Work instructions: Locate all lines in the data below that hold "from" and show them.

(Data items)
########
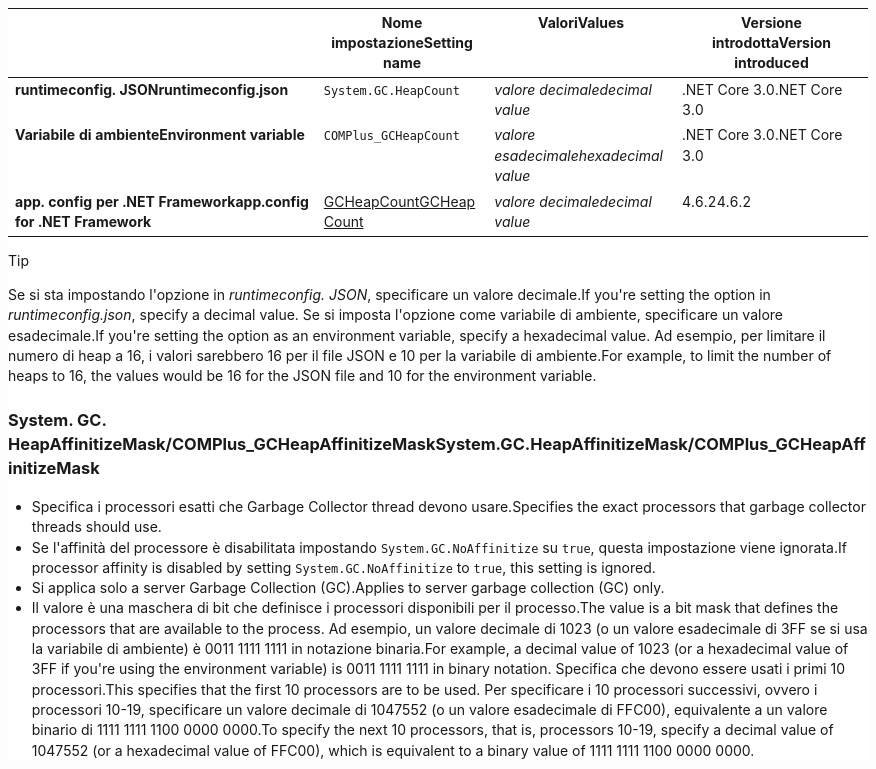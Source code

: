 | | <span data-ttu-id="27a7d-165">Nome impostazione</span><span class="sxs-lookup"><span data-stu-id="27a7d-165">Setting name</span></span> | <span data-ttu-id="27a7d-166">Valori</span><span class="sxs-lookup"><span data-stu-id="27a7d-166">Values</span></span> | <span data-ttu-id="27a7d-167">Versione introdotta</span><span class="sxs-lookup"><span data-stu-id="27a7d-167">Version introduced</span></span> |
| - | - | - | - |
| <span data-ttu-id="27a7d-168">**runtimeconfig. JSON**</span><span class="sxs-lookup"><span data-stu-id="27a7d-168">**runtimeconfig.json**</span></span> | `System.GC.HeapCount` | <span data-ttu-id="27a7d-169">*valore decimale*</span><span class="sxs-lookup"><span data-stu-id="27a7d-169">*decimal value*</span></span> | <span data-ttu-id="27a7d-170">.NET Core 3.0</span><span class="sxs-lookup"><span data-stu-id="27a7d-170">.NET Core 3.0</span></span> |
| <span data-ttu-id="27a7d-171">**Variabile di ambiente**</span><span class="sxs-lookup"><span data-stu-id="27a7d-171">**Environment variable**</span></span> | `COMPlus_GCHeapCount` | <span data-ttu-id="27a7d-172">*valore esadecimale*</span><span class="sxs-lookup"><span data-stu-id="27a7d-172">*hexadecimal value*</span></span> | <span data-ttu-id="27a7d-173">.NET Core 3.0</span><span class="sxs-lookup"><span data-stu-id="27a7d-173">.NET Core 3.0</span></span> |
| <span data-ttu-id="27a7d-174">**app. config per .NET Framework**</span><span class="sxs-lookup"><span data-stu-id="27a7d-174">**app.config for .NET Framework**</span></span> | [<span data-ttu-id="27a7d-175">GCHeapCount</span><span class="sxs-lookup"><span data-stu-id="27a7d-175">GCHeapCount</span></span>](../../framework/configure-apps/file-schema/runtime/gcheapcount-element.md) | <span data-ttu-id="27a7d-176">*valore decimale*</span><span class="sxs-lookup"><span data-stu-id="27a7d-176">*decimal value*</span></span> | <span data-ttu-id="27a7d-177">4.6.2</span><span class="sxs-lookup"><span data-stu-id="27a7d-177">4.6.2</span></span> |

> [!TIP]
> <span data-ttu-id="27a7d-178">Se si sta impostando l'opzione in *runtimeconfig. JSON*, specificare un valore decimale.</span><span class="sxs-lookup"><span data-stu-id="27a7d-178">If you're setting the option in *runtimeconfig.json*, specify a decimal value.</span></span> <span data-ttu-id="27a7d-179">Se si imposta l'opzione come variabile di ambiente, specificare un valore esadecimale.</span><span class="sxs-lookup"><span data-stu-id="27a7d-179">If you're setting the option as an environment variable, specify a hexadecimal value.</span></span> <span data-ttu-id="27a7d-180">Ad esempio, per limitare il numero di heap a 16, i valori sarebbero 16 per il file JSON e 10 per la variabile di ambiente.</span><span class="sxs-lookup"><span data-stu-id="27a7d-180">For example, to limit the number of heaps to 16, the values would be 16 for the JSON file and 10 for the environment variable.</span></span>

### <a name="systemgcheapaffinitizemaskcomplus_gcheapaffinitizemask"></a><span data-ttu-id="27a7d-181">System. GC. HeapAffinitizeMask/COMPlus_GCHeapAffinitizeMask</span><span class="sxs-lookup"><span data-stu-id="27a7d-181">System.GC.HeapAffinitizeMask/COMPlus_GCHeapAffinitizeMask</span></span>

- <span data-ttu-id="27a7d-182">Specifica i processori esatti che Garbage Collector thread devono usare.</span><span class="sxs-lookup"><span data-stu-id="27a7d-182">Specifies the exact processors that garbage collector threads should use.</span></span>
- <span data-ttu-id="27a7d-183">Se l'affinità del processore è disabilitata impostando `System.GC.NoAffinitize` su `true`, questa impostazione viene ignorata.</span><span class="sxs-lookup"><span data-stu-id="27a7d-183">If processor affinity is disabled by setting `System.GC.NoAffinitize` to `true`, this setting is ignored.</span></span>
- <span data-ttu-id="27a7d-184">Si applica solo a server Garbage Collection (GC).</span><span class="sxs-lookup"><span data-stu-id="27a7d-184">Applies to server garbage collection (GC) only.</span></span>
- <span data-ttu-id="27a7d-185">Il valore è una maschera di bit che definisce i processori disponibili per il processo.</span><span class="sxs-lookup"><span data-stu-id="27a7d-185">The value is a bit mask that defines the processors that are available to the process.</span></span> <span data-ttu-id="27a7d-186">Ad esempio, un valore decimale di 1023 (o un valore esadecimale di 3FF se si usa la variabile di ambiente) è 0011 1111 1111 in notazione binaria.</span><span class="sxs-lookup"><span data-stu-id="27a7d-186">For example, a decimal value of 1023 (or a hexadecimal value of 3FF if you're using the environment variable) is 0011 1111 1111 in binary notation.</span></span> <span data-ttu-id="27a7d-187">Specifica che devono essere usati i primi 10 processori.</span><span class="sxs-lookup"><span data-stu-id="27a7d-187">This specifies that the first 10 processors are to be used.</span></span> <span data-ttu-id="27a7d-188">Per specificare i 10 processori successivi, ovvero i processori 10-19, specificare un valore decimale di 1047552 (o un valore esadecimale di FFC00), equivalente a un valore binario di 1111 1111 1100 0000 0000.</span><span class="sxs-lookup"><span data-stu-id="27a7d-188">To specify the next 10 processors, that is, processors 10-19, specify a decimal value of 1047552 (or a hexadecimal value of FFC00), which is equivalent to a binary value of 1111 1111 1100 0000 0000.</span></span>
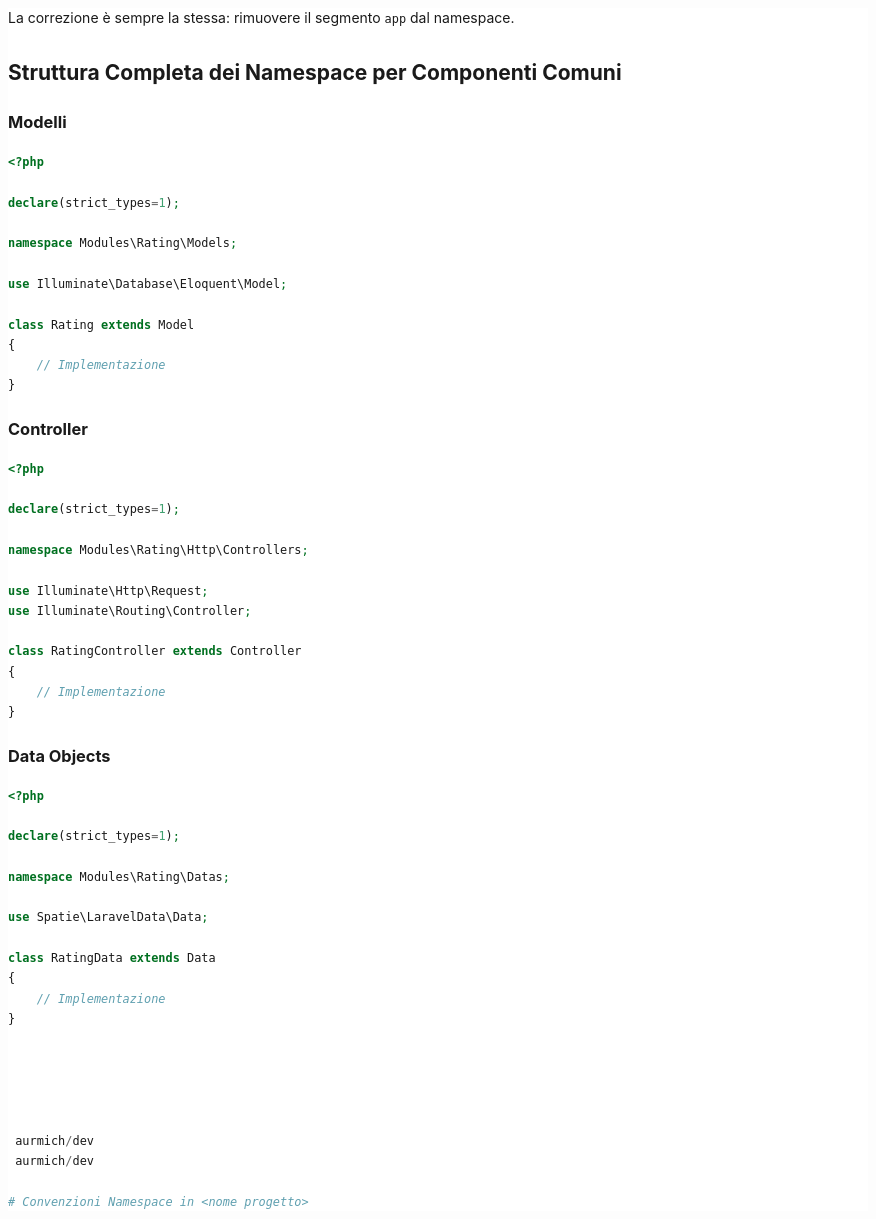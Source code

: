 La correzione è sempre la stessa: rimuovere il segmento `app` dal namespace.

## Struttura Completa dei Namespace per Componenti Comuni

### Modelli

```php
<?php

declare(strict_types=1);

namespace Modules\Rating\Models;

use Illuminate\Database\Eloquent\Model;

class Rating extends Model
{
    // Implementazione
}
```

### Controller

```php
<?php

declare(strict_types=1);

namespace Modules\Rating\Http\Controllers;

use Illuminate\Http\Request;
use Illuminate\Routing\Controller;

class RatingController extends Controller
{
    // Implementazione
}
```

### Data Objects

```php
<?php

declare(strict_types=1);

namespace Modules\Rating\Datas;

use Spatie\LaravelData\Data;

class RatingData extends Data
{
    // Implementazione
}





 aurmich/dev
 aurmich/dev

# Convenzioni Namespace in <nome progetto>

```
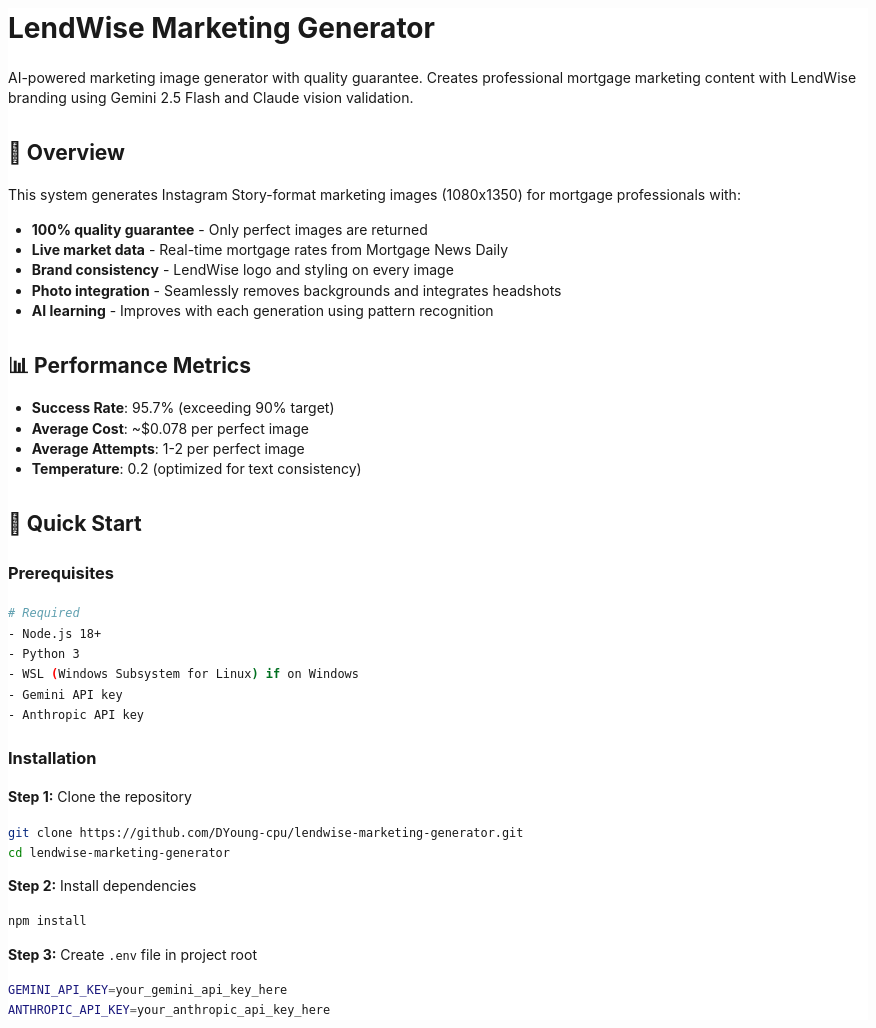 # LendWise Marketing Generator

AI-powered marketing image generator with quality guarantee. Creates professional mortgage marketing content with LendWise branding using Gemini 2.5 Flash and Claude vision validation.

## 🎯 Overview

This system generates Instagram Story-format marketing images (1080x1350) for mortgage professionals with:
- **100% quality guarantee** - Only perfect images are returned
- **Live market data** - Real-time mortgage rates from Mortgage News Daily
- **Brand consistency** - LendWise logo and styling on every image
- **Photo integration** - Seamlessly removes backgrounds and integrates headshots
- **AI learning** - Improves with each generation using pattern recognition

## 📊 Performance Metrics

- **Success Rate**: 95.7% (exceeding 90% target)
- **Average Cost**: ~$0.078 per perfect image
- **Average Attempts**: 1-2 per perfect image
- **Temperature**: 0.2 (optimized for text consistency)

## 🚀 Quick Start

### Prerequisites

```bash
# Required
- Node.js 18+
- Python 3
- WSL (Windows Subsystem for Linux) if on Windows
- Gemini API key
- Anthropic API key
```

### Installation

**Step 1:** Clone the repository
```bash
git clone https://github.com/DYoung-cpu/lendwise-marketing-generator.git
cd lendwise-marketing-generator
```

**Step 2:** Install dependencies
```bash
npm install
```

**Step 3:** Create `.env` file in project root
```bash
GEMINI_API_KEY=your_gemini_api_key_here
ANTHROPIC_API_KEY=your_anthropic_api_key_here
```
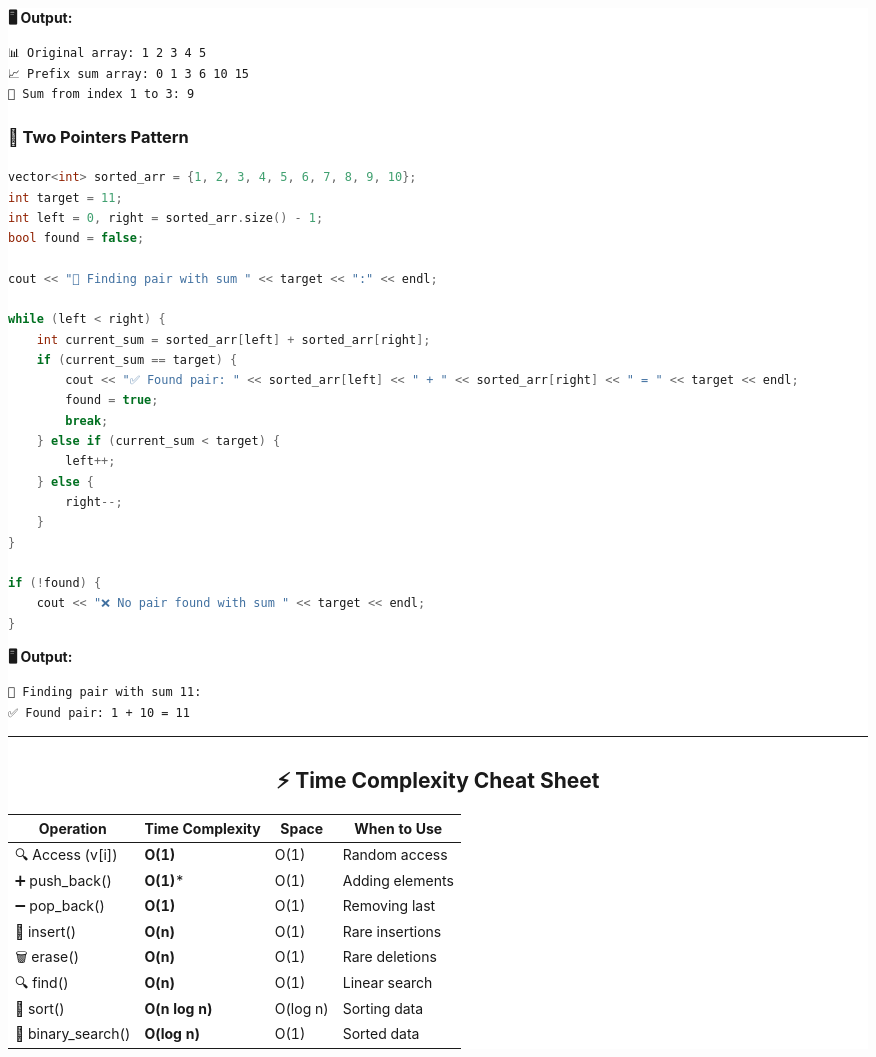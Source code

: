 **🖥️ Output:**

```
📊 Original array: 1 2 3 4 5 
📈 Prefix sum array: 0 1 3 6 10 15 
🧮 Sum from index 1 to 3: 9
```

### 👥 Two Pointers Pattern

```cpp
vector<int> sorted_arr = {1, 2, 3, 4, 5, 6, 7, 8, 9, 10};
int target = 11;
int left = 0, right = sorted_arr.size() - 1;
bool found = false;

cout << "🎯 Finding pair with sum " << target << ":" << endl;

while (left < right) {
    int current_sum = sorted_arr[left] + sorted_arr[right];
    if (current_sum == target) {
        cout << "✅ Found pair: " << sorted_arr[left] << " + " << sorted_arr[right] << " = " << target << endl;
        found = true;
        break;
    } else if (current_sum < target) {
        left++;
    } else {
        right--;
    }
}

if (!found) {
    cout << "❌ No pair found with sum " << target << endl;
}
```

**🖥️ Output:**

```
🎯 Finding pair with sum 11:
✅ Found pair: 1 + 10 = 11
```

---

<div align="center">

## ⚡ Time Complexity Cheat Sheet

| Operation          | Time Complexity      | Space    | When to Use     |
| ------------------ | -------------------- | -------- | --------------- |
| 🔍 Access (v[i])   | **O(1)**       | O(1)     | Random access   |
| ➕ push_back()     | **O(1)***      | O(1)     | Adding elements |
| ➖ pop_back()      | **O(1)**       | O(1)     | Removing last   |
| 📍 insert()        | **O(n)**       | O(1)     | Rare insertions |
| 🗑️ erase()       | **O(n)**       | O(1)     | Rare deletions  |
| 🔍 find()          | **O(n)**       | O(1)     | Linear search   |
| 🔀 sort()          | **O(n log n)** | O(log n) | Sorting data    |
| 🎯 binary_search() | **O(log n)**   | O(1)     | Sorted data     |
########
Written reply:
- **Live market data** - Real-time mortgage rates from Mortgage News Daily
🧮 Sum from index 1 to 3: 9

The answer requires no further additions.